With obesity levels soaring amongst children, and mental health increasingly affecting young people, the Children’s Commissioner for England’s report Playing Out highlights the importance of play and physical activity in children
The Children’s Commissioner for England’s report Playing Out highlights that many children are spending their free time sedentary, indoors and glued to technology instead of playing and being outdoors.
The report identifies three barriers to children playing out. These are an over-dependence on technology, reluctance from parents to allow children out, and a lack of free, high-quality play spaces.
Highlighting the decrease in the amount of high quality play spaces, research by the Association of Play Industries (API) showed that between 2014/15 and 2015/16, local authorities across England closed 214 children’s playgrounds, and may close a further 234 in the future.
With so many children leading technology-lead, sedentary lives in their free-time, schools play a vital role in offering play and physical activities. The report also calls on more support for opportunities for play to happen during holidays and outside of school time.
Why is play and activity important?
Play and physical activity is crucial for children’s well being and development. Children who play are happier and more confident, better at dealing with stress and forming healthy attachments, and tend to be in better physical health.

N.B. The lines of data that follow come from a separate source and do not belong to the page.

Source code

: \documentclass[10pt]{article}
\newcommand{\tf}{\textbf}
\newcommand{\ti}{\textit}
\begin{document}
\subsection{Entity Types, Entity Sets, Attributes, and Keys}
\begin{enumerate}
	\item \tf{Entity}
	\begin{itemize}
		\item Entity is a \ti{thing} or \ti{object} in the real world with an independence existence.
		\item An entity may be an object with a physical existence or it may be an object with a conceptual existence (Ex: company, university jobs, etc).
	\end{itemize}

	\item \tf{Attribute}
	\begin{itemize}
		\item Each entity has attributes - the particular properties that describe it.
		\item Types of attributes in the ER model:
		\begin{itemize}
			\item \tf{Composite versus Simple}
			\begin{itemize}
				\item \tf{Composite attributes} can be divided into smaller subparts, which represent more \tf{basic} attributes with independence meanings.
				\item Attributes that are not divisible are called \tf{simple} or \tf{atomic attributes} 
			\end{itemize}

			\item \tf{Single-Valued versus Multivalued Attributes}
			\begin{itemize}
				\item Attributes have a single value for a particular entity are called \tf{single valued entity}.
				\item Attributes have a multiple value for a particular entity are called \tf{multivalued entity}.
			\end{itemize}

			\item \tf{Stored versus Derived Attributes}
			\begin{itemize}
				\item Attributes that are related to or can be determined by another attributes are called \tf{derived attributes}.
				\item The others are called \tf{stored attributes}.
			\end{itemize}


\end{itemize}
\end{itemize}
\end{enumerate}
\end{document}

Playing and being active supports children’s physiological, cardiovascular and motor skills development. It is also crucial in enabling children to maintain a healthy weight.

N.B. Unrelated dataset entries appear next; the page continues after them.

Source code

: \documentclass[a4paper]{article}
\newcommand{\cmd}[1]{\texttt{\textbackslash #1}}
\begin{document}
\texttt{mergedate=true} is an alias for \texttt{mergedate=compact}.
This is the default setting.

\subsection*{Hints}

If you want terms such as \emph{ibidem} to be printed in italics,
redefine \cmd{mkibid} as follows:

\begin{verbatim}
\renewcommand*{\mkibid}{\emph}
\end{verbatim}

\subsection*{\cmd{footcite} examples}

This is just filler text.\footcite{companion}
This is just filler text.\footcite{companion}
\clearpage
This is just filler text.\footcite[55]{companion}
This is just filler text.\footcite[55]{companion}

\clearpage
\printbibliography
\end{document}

Play also helps with cognitive development, such as problem solving, memory and concentration, as well as social development, such as learning how to negotiate, cooperate and see things from other people’s points of view.
Mental health is the most frequently raised issue with the Children’s Commissioner’s Office and one in 10 children have a mental health disorder. Therefore, the impact that the lack of play and activity is having on mental health can not be ignored.
Despite these benefits, the proportion of children being active is extremely low. In 2015, just one in four (23 per cent) boys and 1 in 5 (20 per cent) girls aged 5-15 met the recommended 60 minutes of activity each day.
Girls are a lot less active than boys: boys aged 8- 15 spend on average 40 minutes per day on sports activities compared with just 25 minutes per day for girls.
What’s more, inactivity increases with age. In 2015, five per cent of girls and boys aged 2-4 were sedentary for 6 hours or more per day on weekdays, compared to 18 per cent of boys aged 13-15 and 23 per cent of girls aged 13-15.
The latest results from the latest national child measurement programme (NCMP) meanwhile, shows that the rate of severe obesity among year 6 children (aged 10 to 11) has increased by more than a third since 2006 to 2007 to 4.2 per cent – its highest rate ever.
The impact of technology
Technology and social media is taking up a lot of children’s time. The latest figures from Ofcom show that children aged 5 to 15 spend an average of nearly two hours a day online during the week, and nearly three hours a day at the weekend. What’s more, over 150,000 children aged 12 to 15 spend over eight hours a day online at the weekend.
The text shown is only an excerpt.